What does the `newline=" "` argument do?

Could somebody please explain to me in layman’s terms, what the newline = " " argument does? Documentation is written in a language which only takes me down a rabbit hole of words I don’t understand yet.

14 Likes

Footnotes

[1] (1, 2) If newline='' is not specified, newlines embedded inside quoted fields will not be interpreted correctly, and on platforms that use \r\n linendings on write an extra \r will be added. It should always be safe to specify newline='' , since the csv module does its own (universal) newline handling.

2 Likes

That’s the bit which I do not understand. What is meant by “on platforms that use \r\n linendings on write an extra \r will be added.”? Does it mean that the code will accidentally start writing at the beginning of the same line, because of incorrent interpretation? And why do we equate the word “newline” to an empty space as an argument? Am I simply missing some logical connection, or is the answer to that very technical, and I shouldn’t worry about it for now?

7 Likes

Some platforms may insert their own newline escape characters (\n) that conflict with the csv module. It’s sufficient for now to just accept that there is good reason for the recommended implementation and in due course of time you will get more into the technical side of things. I would just pass on this question, for now.

7 Likes

It would appear to overwrite the newline character so there are not two in a row when the module inserts its own. A space (or empty string) are the only substitutions that will not alter the data.

2 Likes

I’ve found an interesting explanation in the documentation.

LINK

newline controls how universal newlines mode works (it only applies to text mode). It can be None , '' , '\n' , '\r' , and '\r\n' . It works as follows:

  • When reading input from the stream, if newline is None , universal newlines mode is enabled. Lines in the input can end in '\n' , '\r' , or '\r\n' , and these are translated into '\n' before being returned to the caller. If it is '' , universal newlines mode is enabled, but line endings are returned to the caller untranslated. If it has any of the other legal values, input lines are only terminated by the given string, and the line ending is returned to the caller untranslated.
  • When writing output to the stream, if newline is None , any '\n' characters written are translated to the system default line separator, os.linesep . If newline is '' or '\n' , no translation takes place. If newline is any of the other legal values, any '\n' characters written are translated to the given string.
19 Likes

Could you give an example of an instance where not using newline=’’ would cause an issue?

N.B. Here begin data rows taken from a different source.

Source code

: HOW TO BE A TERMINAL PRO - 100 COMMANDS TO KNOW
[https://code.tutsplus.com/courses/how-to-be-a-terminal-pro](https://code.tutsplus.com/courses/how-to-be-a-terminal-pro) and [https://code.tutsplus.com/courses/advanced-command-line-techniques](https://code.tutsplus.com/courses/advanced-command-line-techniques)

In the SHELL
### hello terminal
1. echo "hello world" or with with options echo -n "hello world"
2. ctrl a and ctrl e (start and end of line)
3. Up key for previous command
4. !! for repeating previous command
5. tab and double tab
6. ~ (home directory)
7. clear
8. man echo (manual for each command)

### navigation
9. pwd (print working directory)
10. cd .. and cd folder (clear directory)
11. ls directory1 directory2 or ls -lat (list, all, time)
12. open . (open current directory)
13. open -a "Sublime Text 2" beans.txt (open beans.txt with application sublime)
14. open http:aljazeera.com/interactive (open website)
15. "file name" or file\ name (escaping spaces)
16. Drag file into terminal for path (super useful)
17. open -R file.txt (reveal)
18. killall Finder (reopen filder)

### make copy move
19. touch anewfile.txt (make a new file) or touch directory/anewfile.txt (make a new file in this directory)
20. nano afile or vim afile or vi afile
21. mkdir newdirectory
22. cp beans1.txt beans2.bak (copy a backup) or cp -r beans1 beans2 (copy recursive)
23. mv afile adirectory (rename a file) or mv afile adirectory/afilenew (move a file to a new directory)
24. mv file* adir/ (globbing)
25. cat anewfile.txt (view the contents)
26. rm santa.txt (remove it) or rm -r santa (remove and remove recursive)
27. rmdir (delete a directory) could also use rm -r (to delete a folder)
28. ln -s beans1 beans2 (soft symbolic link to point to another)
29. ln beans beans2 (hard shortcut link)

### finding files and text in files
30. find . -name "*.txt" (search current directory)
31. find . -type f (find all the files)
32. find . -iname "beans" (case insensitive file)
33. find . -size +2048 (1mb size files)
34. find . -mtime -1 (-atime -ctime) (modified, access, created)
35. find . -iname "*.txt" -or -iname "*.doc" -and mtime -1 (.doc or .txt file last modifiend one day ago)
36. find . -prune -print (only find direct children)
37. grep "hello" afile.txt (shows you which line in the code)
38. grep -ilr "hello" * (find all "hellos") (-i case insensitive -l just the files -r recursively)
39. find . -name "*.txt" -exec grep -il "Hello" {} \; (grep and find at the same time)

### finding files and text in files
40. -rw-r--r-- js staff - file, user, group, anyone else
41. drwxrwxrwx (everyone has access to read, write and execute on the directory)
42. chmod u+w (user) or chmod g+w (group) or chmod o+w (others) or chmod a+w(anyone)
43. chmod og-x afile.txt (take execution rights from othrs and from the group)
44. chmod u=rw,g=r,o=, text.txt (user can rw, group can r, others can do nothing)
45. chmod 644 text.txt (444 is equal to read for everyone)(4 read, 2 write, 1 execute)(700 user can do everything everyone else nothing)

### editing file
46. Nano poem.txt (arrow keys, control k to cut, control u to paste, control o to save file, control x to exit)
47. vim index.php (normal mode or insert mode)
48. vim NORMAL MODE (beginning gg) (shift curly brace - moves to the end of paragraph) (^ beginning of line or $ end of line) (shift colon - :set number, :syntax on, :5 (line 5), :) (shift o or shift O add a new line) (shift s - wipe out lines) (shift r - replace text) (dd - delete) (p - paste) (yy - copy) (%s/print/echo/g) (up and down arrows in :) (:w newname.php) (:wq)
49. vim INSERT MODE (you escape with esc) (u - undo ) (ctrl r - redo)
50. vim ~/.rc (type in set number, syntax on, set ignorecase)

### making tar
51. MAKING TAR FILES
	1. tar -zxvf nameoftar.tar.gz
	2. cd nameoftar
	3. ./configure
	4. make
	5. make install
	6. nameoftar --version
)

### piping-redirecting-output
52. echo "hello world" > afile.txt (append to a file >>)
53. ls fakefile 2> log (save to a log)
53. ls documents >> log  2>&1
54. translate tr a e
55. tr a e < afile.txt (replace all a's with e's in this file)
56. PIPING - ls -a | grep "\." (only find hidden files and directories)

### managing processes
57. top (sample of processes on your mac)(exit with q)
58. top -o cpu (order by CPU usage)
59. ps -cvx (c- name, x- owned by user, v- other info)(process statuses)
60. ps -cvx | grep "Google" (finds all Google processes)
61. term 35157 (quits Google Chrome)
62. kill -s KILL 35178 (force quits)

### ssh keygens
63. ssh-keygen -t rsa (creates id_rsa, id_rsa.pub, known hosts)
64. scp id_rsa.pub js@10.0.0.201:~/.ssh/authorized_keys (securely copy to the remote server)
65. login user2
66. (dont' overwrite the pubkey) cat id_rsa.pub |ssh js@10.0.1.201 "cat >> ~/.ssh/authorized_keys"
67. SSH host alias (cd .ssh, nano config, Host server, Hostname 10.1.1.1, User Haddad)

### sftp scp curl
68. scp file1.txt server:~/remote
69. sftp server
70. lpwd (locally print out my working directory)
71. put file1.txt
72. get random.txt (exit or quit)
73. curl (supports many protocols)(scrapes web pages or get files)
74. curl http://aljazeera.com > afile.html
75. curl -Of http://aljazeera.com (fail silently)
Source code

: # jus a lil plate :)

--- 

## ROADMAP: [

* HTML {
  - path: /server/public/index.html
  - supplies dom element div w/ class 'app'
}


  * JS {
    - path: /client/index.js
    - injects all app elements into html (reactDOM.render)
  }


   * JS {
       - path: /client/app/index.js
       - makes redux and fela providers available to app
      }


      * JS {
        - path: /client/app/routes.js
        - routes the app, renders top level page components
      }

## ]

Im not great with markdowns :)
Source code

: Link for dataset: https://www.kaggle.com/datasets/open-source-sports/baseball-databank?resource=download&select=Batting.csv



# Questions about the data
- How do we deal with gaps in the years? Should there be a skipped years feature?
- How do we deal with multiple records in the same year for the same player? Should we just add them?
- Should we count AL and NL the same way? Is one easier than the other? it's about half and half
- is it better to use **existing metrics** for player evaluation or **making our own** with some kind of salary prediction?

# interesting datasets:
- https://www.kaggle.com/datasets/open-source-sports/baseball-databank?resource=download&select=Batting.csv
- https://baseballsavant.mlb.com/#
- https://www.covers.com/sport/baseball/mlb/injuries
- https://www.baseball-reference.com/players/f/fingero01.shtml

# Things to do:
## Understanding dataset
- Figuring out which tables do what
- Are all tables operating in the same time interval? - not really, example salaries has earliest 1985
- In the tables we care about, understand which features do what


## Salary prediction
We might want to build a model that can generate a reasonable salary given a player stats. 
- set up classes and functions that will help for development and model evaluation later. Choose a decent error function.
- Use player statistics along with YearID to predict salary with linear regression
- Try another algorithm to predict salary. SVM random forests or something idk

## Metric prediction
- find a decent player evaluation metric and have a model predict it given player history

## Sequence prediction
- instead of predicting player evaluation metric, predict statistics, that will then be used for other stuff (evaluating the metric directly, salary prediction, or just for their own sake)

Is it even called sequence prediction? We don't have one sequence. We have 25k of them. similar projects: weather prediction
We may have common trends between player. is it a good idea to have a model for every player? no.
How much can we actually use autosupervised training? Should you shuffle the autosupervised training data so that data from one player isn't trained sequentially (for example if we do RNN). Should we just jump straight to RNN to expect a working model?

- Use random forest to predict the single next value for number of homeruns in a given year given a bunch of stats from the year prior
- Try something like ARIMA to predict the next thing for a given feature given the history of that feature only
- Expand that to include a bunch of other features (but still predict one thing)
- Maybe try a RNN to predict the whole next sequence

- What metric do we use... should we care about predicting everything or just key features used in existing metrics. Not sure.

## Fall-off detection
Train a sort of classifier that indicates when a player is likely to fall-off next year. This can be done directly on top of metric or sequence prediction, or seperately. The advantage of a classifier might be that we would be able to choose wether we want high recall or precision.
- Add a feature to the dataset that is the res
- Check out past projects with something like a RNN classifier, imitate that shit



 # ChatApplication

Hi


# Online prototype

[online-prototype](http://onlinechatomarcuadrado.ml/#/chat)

Not without following up the same information given above, and other SO type questions.

i am still confused. any help?

4 Likes

i agree with what @mtf said above, let us just “mug it up” it up for now as std practice when parsing a CSV in this use case scenario. It will become clearer in the future when we start working with Python irl.

1 Like

The possibility of a new line escaped by a \n character in our data is why we pass the newline='' keyword argument to the open() function.

1 Like

Hi, I was stuck at understanding the logic behind it too, and by accident I stumbled upon an example which clearly illustrates the use of newline=''. Before proceeding any further, please note that this was all done on Windows PC with Jupyter Lab, and result might differ if you are doing your work on Linux or MacOS. I am not sure how to reproduce this peculiarity on other OS

Without further ado, let’s create a csv using python:

[input]

with open('./data/competitions-from-python.csv', 'w', newline='') as f:
    data_writer = csv.writer(f, delimiter=',')
    data_writer.writerow(['Year', 'Event', 'Winner']) # First Line acts as header
    data_writer.writerow(['1995', 'Best Kept Lawn', 'None'])
    data_writer.writerow(['1999', 'Gobstones', 'Welch National'])
    data_writer.writerow(['2006', 'World Cup', 'Burkina Faso'])

Now let’s view it:

[input]

with open("./data/competitions-from-python.csv") as f:
    csv_file = csv.reader(f) 
    comp = []
    for line in csv_file: 
        print(line)
        comp = comp + line 

[output]

['Year', 'Event', 'Winner']
['1995', 'Best Kept Lawn', 'None']
['1999', 'Gobstones', 'Welch National']
['2006', 'World Cup', 'Burkina Faso']

Everything seems as it should. Now, lets append this file, but this time, we will not use the newline=''

[input]

with open('./data/competitions-from-python.csv', 'a') as f:
    data_writer = csv.writer(f, delimiter=',')
    data_writer.writerow(['2011', 'Butter Cup', 'France'])
    data_writer.writerow(['2013', 'Coffee Cup', 'Brazil'])
    data_writer.writerow(['2006', 'Food Cup', 'Italy'])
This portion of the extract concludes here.